[WORK INSTRUCTIONS]: For each line below that contains the word "file", make a copy.

[Plain-text document sources]

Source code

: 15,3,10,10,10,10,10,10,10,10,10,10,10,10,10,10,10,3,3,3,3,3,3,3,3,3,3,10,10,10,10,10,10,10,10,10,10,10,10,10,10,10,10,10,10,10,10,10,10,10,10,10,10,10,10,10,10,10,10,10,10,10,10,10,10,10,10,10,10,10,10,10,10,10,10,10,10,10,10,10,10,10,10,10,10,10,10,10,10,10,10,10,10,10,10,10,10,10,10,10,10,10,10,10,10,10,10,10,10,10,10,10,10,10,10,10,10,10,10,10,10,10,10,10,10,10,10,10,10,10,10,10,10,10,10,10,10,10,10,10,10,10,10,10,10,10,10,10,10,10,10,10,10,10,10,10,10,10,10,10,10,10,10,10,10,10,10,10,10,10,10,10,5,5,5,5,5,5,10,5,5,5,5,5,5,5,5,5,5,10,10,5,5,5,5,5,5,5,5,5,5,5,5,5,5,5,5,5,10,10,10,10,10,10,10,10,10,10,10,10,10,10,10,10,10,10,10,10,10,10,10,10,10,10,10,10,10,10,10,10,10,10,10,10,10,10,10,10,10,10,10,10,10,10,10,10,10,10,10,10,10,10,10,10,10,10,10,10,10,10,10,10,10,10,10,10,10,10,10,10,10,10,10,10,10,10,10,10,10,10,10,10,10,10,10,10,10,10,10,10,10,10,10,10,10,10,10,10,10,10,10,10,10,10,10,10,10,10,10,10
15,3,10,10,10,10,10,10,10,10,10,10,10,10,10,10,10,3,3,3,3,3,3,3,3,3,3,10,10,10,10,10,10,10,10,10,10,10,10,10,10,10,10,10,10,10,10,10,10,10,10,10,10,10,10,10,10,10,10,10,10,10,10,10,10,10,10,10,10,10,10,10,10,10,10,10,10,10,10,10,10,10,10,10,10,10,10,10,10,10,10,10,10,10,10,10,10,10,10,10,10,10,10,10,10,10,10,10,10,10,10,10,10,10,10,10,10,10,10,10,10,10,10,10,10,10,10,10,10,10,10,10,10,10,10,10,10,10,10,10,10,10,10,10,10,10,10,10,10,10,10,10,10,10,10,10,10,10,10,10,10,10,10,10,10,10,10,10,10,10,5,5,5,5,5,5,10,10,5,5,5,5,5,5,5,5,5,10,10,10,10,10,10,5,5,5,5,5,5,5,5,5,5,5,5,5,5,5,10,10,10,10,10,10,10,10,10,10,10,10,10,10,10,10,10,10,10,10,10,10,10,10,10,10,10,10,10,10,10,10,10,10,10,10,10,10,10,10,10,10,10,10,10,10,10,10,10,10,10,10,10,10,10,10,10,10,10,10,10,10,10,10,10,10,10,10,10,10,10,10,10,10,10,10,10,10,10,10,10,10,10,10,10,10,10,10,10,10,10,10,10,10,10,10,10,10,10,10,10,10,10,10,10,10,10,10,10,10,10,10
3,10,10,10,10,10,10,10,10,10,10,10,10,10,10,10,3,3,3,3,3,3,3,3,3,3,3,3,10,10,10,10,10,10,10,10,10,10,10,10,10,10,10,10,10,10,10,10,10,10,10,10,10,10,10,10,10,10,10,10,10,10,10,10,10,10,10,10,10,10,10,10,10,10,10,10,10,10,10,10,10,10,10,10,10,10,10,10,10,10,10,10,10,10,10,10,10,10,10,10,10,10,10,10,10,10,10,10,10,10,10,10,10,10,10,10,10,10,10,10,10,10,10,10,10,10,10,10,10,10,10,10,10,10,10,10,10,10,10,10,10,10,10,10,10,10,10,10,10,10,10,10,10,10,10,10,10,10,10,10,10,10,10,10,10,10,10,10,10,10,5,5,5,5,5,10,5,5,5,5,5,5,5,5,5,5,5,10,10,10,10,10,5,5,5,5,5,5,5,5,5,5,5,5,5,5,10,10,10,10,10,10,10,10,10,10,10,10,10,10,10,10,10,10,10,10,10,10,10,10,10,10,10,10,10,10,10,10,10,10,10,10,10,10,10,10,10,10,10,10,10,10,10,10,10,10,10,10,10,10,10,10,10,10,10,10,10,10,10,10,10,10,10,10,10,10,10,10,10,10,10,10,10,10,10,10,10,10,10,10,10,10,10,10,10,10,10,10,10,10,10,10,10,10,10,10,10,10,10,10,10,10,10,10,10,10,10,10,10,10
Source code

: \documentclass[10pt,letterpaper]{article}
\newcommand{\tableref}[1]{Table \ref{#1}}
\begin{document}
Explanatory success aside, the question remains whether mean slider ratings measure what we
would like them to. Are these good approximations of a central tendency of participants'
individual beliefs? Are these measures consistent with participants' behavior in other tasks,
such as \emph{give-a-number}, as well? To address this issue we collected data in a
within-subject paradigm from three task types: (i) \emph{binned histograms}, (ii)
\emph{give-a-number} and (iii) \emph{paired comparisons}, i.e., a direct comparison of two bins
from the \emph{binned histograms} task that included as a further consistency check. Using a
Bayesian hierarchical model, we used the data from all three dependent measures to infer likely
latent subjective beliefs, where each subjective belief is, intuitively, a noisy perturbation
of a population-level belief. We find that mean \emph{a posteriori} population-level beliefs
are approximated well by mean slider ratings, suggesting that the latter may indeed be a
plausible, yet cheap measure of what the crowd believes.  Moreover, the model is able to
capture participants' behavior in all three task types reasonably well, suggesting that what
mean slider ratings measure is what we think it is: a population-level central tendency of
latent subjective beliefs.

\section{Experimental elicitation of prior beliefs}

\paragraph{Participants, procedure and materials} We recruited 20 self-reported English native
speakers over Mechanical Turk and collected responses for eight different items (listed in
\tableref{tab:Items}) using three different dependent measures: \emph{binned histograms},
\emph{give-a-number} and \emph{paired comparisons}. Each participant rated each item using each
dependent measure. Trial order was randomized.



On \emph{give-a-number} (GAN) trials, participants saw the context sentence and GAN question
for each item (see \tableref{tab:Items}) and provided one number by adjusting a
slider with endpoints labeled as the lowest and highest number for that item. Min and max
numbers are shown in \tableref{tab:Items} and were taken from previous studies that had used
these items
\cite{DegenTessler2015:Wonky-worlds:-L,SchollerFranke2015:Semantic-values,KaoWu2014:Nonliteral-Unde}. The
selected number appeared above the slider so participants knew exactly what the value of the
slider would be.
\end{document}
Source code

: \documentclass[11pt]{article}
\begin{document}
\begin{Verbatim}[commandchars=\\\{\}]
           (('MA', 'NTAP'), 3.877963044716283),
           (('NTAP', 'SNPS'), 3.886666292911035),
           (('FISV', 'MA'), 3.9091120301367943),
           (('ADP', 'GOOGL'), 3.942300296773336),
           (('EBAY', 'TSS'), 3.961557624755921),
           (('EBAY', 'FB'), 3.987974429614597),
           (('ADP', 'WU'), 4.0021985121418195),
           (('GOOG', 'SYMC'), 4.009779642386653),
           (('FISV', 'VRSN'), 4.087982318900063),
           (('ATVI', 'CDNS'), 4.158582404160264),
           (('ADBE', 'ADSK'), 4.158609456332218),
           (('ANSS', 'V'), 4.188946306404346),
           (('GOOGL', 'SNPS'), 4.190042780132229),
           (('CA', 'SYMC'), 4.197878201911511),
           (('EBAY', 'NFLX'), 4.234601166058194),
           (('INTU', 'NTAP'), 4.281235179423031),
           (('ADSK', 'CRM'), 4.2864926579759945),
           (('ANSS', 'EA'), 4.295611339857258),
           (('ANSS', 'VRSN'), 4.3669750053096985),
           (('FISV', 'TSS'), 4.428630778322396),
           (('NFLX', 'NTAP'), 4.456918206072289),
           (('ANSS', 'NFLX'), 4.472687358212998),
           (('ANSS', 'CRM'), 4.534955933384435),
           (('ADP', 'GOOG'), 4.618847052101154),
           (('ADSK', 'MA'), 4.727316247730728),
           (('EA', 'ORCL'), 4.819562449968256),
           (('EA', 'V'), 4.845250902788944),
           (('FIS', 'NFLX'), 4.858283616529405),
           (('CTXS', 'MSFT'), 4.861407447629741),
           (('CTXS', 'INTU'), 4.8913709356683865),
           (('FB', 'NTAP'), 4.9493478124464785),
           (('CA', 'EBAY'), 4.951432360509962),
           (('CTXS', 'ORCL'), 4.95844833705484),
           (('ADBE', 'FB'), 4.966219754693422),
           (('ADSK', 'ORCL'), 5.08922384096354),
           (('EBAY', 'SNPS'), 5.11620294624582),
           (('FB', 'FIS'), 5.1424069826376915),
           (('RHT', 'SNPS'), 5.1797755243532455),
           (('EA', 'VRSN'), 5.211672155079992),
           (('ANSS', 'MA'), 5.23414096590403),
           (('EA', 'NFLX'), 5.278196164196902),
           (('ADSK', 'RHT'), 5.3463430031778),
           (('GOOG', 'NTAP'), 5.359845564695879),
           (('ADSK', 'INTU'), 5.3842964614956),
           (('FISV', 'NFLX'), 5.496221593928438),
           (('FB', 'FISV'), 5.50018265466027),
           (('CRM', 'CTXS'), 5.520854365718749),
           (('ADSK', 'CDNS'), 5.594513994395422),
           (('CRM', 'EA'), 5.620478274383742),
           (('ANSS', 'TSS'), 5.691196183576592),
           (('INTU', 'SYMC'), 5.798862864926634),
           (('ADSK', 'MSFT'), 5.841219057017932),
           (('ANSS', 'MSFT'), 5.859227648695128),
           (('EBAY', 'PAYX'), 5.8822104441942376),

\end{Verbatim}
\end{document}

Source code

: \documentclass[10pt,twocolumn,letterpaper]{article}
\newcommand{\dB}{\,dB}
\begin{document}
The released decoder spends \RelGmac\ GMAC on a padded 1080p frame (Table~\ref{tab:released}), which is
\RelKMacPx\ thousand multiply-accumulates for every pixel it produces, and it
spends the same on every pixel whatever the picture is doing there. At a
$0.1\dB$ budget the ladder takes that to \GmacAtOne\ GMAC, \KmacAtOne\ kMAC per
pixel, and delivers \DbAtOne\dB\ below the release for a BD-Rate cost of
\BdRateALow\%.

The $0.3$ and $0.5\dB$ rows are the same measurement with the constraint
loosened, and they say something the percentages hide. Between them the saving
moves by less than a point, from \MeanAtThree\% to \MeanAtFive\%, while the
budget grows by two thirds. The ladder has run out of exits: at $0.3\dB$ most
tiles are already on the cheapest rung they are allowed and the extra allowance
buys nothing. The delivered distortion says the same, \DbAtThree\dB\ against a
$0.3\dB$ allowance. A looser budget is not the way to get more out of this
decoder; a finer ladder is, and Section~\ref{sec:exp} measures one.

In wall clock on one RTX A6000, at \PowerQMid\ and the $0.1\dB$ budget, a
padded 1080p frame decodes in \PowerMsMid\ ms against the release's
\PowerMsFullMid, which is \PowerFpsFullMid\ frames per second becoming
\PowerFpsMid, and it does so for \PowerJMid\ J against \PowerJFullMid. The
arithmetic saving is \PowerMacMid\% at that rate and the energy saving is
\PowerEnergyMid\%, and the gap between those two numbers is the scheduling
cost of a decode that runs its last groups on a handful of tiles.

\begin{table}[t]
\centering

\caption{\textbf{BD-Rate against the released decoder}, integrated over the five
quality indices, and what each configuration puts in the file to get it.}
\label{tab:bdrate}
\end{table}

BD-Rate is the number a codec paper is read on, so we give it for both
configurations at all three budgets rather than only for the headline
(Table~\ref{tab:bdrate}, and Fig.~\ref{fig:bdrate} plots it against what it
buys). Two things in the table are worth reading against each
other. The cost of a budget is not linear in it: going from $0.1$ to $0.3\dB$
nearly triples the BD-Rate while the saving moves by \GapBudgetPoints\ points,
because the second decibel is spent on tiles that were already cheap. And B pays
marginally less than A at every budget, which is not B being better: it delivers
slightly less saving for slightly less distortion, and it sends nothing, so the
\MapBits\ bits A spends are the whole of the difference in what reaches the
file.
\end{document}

[REPLY]:
quality indices, and what each configuration puts in the file to get it.}
file.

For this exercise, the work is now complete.